**WHAT YOU SHOULD DO**
Copy, word for word, the opening line of the data and each line after it until the line that contains "wird hauptsächlich in", which is included. Leave the pictures out.
======== DATASET RECORDS ========
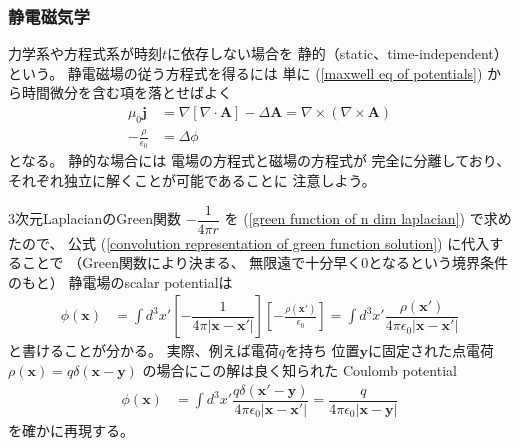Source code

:\subsubsection{静電磁気学}

力学系や方程式系が時刻$t$に依存しない場合を
静的（static、time-independent）という。
静電磁場の従う方程式を得るには
単に
(\ref{maxwell eq of potentials})
から時間微分を含む項を落とせばよく
\begin{subequations}
\begin{align}
  \mu_0 \bm{j}
&=
  \nabla
  \left[
    \nabla \cdot
      \bm{A}
  \right]
  -
    \Delta
    \bm{A}
=
  \nabla \times
    (\nabla \times \bm{A})
\label{static eq for ele-mag vector potential}
\\
  - \frac{\rho}{\epsilon_0}
&=
  \Delta \phi
\end{align}
\end{subequations}
となる。
静的な場合には
電場の方程式と磁場の方程式が
完全に分離しており、
それぞれ独立に解くことが可能であることに
注意しよう。

$3$次元LaplacianのGreen関数
$ - \dfrac{1}{4 \pi r} $
を
(\ref{green function of n dim laplacian})
で求めたので、
公式
(\ref{convolution representation of green function solution})
に代入することで
（Green関数により決まる、
無限遠で十分早く$0$となるという境界条件のもと）
静電場のscalar potentialは
\begin{align}
  \phi (\bm{x})
&=
  \int d^3 x'
  \left[
    - \dfrac{1}{
      4 \pi |\bm{x} - \bm{x}'|
    }
  \right]
  \left[
    - \frac{\rho(\bm{x}')}{\epsilon_0}
  \right]
=
  \int d^3 x'
    \dfrac{\rho(\bm{x}')}{
      4 \pi \epsilon_0
      |\bm{x} - \bm{x}'|
    }
\end{align}
と書けることが分かる。
実際、例えば電荷$q$を持ち
位置$\bm{y}$に固定された点電荷
$\rho(\bm{x})
= q \delta(\bm{x} - \bm{y})$
の場合にこの解は良く知られた
Coulomb potential
\begin{align}
  \phi (\bm{x})
&=
  \int d^3 x'
    \dfrac{
      q \delta(\bm{x}' - \bm{y})
    }{
      4 \pi \epsilon_0
      |\bm{x} - \bm{x}'|
    }
=
    \dfrac{ q }{
      4 \pi \epsilon_0
      |\bm{x} - \bm{y}|
    }
\end{align}
を確かに再現する。

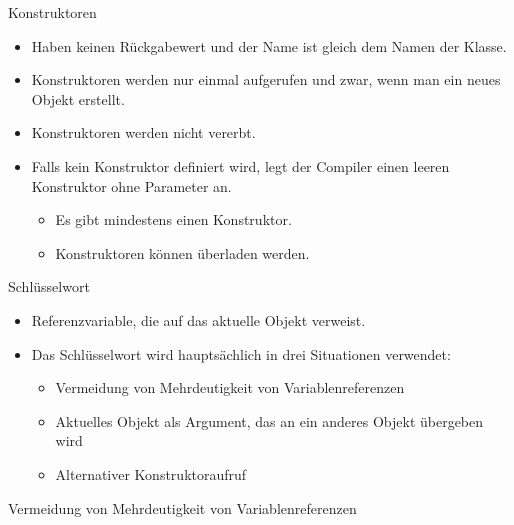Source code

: \documentclass{../tuda-beamer}
\begin{document}
  \begin{frame}{Konstruktoren}
    \begin{itemize}
      \item Haben keinen Rückgabewert und der Name ist gleich dem Namen der Klasse.
      \item Konstruktoren werden nur einmal aufgerufen und zwar, wenn man ein neues Objekt erstellt.
      \item Konstruktoren werden nicht vererbt.
      \item Falls kein Konstruktor definiert wird, legt der Compiler einen leeren Konstruktor ohne
      Parameter an.
      \begin{itemize}
        \item Es gibt mindestens einen Konstruktor.
        \item Konstruktoren können überladen werden.
      \end{itemize}

      
    \end{itemize}
  \end{frame}

  \begin{frame}[c]
    
  \end{frame}

  \begin{frame}{Schlüsselwort }
    \begin{itemize}
      \item Referenzvariable, die auf das aktuelle Objekt verweist.
      \item Das Schlüsselwort  wird hauptsächlich in drei Situationen verwendet:
      \begin{itemize}
        \item Vermeidung von Mehrdeutigkeit von Variablenreferenzen
        \item Aktuelles Objekt als Argument, das an ein anderes Objekt übergeben wird
        \item Alternativer Konstruktoraufruf
      \end{itemize}
    \end{itemize}
  \end{frame}

  \begin{frame}{Vermeidung von Mehrdeutigkeit von Variablenreferenzen}
    
  \end{frame}
\end{document}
========
**SOLVED PROBLEM**
Source code

:\subsubsection{静電磁気学}

力学系や方程式系が時刻$t$に依存しない場合を
静的（static、time-independent）という。
静電磁場の従う方程式を得るには
単に
(\ref{maxwell eq of potentials})
から時間微分を含む項を落とせばよく
\begin{subequations}
\begin{align}
  \mu_0 \bm{j}
&=
  \nabla
  \left[
    \nabla \cdot
      \bm{A}
  \right]
  -
    \Delta
    \bm{A}
=
  \nabla \times
    (\nabla \times \bm{A})
\label{static eq for ele-mag vector potential}
\\
  - \frac{\rho}{\epsilon_0}
&=
  \Delta \phi
\end{align}
\end{subequations}
となる。
静的な場合には
電場の方程式と磁場の方程式が
完全に分離しており、
それぞれ独立に解くことが可能であることに
注意しよう。

$3$次元LaplacianのGreen関数
$ - \dfrac{1}{4 \pi r} $
を
(\ref{green function of n dim laplacian})
で求めたので、
公式
(\ref{convolution representation of green function solution})
に代入することで
（Green関数により決まる、
無限遠で十分早く$0$となるという境界条件のもと）
静電場のscalar potentialは
\begin{align}
  \phi (\bm{x})
&=
  \int d^3 x'
  \left[
    - \dfrac{1}{
      4 \pi |\bm{x} - \bm{x}'|
    }
  \right]
  \left[
    - \frac{\rho(\bm{x}')}{\epsilon_0}
  \right]
=
  \int d^3 x'
    \dfrac{\rho(\bm{x}')}{
      4 \pi \epsilon_0
      |\bm{x} - \bm{x}'|
    }
\end{align}
と書けることが分かる。
実際、例えば電荷$q$を持ち
位置$\bm{y}$に固定された点電荷
$\rho(\bm{x})
= q \delta(\bm{x} - \bm{y})$
の場合にこの解は良く知られた
Coulomb potential
\begin{align}
  \phi (\bm{x})
&=
  \int d^3 x'
    \dfrac{
      q \delta(\bm{x}' - \bm{y})
    }{
      4 \pi \epsilon_0
      |\bm{x} - \bm{x}'|
    }
=
    \dfrac{ q }{
      4 \pi \epsilon_0
      |\bm{x} - \bm{y}|
    }
\end{align}
を確かに再現する。

Source code

: \documentclass{../tuda-beamer}
\begin{document}
  \begin{frame}{Konstruktoren}
    \begin{itemize}
      \item Haben keinen Rückgabewert und der Name ist gleich dem Namen der Klasse.
      \item Konstruktoren werden nur einmal aufgerufen und zwar, wenn man ein neues Objekt erstellt.
      \item Konstruktoren werden nicht vererbt.
      \item Falls kein Konstruktor definiert wird, legt der Compiler einen leeren Konstruktor ohne
      Parameter an.
      \begin{itemize}
        \item Es gibt mindestens einen Konstruktor.
        \item Konstruktoren können überladen werden.
      \end{itemize}

      
    \end{itemize}
  \end{frame}

  \begin{frame}[c]
    
  \end{frame}

  \begin{frame}{Schlüsselwort }
    \begin{itemize}
      \item Referenzvariable, die auf das aktuelle Objekt verweist.
      \item Das Schlüsselwort  wird hauptsächlich in drei Situationen verwendet:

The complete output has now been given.